Em Léon Blum, a mesma coisa. Blum distinguia a “conquista do poder” do “exercício do poder”. A “conquista do poder” era o objectivo último, real. O “exercício do poder” – governar em regime capitalista – correspondia àquilo que as situações concretas permitiam, aquém dessa conquista. A “conquista” representava um acto revolucionário total, a tomada total do poder político, com vista à inteira subversão do sistema capitalista. O “exercíco” – provisório, por definição – mantinha-se ainda no campo da aceitação do jogo parlamentar. Note-se que a própria admissão do “exercício” do poder foi criticada por muitos socialistas à esquerda de Blum, tal era o horror que inspirava o parlamentarismo.
Guy Mollet, que presidiu durante mais tempo do que qualquer outro aos destinos do socialismo francês, era também um marxista, capaz de discutir com subtileza os detalhes da doutrina e ambicionando reconciliar a família marxista, desavinda desde o Congresso de Tours (1920), onde, por apelo de Lenine, se produzira a cisão comunista. Tal como Jaurés e Blum, cultivou os princípios de uma revolução proletária, da luta de classes e da ditadura do proletariado. A expedição do Suez e a guerra da Argélia, quando era primeiro-ministro, foram episódios do “exercício do poder” que em nada punham em causa a justa ambição da sua “conquista”. E nem sequer Miterrand, que chegara ao socialismo por razões puramente estratégicas, depois de uma carreira política tortuosa, se privou de mencionar as virtudes do marxismo e de proclamar o seu desejo de uma “estratégia global de ruptura”, “violenta ou pacífica”, com a sociedade capitalista.

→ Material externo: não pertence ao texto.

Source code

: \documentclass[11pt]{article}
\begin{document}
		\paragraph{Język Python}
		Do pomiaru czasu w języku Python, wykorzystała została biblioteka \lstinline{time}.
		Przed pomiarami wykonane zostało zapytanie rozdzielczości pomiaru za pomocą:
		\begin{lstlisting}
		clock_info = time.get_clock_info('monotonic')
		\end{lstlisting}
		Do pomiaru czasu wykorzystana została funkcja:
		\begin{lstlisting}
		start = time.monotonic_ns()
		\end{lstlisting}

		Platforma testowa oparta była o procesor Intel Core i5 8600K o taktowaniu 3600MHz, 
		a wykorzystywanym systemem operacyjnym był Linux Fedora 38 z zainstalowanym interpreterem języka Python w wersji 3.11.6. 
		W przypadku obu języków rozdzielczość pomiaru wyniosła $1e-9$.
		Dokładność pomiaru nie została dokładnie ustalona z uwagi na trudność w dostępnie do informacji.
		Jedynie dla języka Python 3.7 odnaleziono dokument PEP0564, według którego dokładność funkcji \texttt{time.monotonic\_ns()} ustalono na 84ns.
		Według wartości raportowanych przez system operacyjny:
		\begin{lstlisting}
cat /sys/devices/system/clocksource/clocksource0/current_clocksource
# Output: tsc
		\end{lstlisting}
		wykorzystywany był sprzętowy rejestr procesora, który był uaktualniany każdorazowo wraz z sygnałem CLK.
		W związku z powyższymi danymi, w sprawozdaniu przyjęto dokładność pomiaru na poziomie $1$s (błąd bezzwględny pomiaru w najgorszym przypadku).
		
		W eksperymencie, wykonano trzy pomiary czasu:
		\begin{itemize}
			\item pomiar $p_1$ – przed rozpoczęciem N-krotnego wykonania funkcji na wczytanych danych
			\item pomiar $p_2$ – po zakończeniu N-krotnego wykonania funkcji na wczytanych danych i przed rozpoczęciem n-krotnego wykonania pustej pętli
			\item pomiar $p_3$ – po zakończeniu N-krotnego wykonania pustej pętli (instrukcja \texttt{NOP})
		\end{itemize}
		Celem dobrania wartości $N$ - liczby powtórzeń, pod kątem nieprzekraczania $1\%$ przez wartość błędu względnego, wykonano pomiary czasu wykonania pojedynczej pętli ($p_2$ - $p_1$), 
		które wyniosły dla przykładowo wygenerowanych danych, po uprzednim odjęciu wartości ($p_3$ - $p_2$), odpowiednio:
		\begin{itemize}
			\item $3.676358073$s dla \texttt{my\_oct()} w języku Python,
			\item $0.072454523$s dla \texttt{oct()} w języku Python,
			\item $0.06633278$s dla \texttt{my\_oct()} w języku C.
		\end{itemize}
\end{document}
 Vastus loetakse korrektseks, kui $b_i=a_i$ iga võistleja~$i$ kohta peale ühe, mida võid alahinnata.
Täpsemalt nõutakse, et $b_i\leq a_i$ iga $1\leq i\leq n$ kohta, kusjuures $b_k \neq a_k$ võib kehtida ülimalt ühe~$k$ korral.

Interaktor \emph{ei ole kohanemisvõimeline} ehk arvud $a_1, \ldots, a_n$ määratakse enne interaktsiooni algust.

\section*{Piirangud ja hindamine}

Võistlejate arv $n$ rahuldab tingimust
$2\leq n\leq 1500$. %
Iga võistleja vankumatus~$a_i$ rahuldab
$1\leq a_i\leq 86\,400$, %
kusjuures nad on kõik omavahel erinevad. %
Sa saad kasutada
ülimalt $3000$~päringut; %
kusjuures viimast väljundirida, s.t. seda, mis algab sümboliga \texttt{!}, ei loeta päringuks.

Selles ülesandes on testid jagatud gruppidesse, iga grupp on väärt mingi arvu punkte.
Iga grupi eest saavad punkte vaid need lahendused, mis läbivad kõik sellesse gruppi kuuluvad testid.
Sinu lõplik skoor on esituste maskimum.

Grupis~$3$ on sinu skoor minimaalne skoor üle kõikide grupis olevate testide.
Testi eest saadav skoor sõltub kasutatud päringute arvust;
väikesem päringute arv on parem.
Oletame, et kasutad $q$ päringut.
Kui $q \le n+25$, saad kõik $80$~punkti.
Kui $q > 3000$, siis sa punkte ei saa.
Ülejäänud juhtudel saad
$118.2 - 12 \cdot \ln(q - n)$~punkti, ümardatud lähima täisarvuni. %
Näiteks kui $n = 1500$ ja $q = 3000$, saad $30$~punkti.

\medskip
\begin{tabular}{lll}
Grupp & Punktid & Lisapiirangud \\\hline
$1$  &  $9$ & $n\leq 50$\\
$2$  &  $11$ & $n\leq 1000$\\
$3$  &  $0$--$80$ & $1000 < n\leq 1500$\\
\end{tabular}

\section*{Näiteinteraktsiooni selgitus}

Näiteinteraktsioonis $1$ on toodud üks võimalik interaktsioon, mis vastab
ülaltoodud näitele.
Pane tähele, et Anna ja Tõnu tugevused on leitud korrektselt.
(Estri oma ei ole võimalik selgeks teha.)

É claro que a história das esquerdas não-comunistas varia de lugar para lugar, e a história do socialismo francês não é certamente exemplar, nomeadamente na sua aversão natural pela social-democracia. Mas também não é assim tão radicalmente diferente da dos outros países europeus. Em tempos e lugares terríveis, esquerda e direita dedicaram-se ao horror com paixão e apetite criminoso. Em tempos normais,  ou simplesmente menos terríveis, a sua folha de serviços democráticos esteve muitas vezes longe de ser impecável. Mas, do ponto de vista da “democracia formal”, a esquerda não tem muitas razões para se orgulhar face à direita.
De facto, a própria ideia de socialismo contém em si a sugestão de um regime melhor do que o do capitalismo e da mera democracia parlamentar. E por muito que, na prática, essa sugestão em nada interfira no comportamento dos socialistas, por muito que o “exercício do poder” se baste a si mesmo sem que a “conquista do poder” venha visitar os espíritos, na teoria a coisa mantém-se. E serve para demonizar, quando dá jeito, a direita, e levantar a suspeita da sua incompatibilidade com a verdadeira democracia. Afinal de contas, a quem pertencem os mais elevados padrões de justiça? A resposta encontra-se já dada na teoria. E Cameron antecipadamente condenado.